MCell & NPACI -- Running in Parallel

    With support from NPACI centered at the San Diego Supercomputer Center, two means of parallelizing MCell are being pursued:

     
  1. port MCell to the Cray T3E and IBM SP massively parallel supercomputer architecture.
  2. develop an MCell/NetSolve client/server version of MCell so that heterogeneous clusters of hundreds of NetSolve machines may be used to run multiple MCell parameter space explorations in parallel.
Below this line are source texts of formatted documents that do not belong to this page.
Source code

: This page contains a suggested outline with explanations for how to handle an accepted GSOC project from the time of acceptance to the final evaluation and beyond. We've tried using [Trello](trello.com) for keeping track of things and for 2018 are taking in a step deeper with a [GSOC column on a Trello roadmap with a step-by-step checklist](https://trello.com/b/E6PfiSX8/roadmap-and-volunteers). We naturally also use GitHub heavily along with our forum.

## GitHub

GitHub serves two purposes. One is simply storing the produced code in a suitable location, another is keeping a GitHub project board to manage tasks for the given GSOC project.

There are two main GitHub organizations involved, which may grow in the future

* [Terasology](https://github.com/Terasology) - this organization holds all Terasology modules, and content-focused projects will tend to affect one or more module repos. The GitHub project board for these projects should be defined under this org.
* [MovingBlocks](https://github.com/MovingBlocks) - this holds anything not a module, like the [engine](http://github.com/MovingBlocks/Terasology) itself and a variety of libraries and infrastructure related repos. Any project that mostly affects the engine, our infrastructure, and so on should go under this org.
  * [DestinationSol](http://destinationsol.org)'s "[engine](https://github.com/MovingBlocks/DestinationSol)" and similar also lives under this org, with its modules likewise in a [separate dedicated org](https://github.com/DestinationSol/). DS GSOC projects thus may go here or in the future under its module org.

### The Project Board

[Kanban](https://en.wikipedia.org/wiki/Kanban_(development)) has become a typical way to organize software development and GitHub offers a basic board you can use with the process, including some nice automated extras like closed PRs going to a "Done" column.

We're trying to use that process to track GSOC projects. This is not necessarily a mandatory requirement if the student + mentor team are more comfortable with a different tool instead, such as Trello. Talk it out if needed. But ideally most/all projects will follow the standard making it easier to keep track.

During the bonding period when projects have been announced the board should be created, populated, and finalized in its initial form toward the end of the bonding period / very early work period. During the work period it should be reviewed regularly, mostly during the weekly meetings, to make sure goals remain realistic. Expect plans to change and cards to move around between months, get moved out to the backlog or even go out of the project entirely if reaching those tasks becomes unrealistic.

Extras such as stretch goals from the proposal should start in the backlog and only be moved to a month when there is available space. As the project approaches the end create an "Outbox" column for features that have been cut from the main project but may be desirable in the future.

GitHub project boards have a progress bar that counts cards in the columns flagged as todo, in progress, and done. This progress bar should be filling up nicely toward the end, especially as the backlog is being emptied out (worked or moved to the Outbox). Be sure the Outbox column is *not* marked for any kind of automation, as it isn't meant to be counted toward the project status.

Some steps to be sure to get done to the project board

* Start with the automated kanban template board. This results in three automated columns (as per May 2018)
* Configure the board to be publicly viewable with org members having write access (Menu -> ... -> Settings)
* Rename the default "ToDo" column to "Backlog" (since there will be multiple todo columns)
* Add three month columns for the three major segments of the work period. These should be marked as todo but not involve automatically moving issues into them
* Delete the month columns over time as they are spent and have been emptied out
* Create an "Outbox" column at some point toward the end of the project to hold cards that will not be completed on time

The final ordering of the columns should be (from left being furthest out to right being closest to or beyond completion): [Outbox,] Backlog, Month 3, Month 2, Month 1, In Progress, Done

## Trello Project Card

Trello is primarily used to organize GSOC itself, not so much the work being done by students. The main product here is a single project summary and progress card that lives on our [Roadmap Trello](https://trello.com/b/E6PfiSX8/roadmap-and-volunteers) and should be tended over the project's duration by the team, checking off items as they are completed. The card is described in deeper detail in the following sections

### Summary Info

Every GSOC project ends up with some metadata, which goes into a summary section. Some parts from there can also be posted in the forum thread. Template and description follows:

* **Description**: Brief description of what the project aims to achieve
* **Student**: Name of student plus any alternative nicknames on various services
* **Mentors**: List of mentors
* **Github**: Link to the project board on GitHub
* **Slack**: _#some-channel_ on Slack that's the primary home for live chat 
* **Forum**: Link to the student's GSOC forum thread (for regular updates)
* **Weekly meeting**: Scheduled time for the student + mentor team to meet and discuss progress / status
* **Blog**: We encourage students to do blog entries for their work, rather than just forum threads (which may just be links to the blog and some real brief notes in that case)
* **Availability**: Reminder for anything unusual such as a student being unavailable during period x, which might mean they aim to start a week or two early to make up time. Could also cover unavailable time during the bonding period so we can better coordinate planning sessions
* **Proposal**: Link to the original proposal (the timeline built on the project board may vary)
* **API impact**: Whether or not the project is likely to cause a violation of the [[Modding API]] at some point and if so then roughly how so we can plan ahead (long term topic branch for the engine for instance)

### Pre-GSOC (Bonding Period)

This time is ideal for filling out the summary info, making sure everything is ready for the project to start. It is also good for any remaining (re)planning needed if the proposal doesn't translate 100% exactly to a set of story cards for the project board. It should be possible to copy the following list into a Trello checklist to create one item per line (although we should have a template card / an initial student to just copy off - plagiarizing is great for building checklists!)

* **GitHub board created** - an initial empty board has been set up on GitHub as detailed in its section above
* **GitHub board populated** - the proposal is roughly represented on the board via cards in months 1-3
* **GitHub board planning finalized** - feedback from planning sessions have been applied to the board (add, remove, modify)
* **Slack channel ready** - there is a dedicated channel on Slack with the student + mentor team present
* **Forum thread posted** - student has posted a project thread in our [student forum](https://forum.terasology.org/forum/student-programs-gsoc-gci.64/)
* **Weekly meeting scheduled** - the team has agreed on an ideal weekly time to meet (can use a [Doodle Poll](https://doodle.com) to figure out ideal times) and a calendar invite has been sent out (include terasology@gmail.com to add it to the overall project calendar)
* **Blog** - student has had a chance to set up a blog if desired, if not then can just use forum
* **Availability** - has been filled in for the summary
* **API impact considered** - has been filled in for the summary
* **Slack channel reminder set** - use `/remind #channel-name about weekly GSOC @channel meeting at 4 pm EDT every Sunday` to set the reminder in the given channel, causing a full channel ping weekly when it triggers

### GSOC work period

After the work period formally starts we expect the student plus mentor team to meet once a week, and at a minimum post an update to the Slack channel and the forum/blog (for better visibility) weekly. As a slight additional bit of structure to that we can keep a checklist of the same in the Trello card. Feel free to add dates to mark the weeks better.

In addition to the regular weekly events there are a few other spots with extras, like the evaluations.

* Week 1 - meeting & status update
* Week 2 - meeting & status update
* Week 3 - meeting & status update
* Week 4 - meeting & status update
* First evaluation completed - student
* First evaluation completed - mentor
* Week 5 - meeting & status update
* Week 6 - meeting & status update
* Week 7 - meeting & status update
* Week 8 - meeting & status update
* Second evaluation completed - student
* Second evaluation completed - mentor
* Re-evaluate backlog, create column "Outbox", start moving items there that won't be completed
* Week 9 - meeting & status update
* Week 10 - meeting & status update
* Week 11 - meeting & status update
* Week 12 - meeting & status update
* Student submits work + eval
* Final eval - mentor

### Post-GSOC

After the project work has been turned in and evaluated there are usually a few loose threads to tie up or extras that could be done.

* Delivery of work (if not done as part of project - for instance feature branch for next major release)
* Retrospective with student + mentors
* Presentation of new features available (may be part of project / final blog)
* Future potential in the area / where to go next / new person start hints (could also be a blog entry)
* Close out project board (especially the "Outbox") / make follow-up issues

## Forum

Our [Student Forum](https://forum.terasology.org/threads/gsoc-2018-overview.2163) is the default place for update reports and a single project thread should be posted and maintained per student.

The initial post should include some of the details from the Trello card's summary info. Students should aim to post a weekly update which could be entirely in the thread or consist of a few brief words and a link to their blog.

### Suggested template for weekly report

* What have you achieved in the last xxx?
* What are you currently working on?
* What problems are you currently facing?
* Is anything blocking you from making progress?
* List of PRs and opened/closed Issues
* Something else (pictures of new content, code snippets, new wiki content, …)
    The port of MCell to the Cray T3E and IBM SP utilizes the MPI and PVM3 message passing protocols using the KeLp library and, when completed, will allow a single MCell job to split the heavy computational load of its diffusion algorithm as well as its large memory requirements evenly across any number of multiple processors on the machine.  In addition, using the MPI and PVM3 standards will make this parallel version of MCell highly portable to other parallel architectures, including heterogeneous clusters of machines.
    NetSolve is an alternative to MPI and PVM3 that makes it simple to turn a loosely associated collection of machines into a fault-tolerant client/server compute cluster.  We have begun working very closely with the authors of NetSolve (Jack Dongarra & Henri Casanova) to create an MCell/NetSolve client/server application.  This application will allow submission of perhaps thousands of MCell jobs to the cluster for automatic, fault-tolerant, concurrent execution.  During our initial tests jobs were run concurrently on 40 machines.  It is very inefficient to transmit large input files (e.g. 3D reconstruction information) repeatedly to the distributed compute cluster.  Future advancements in NetSolve will include a distributed file caching mechanism to solve this problem.  The MCell/NetSolve client/server will also be more closely integrated with the metacomputing tools AppLeS and NWS being developed by Francine Berman and Rich Wolski.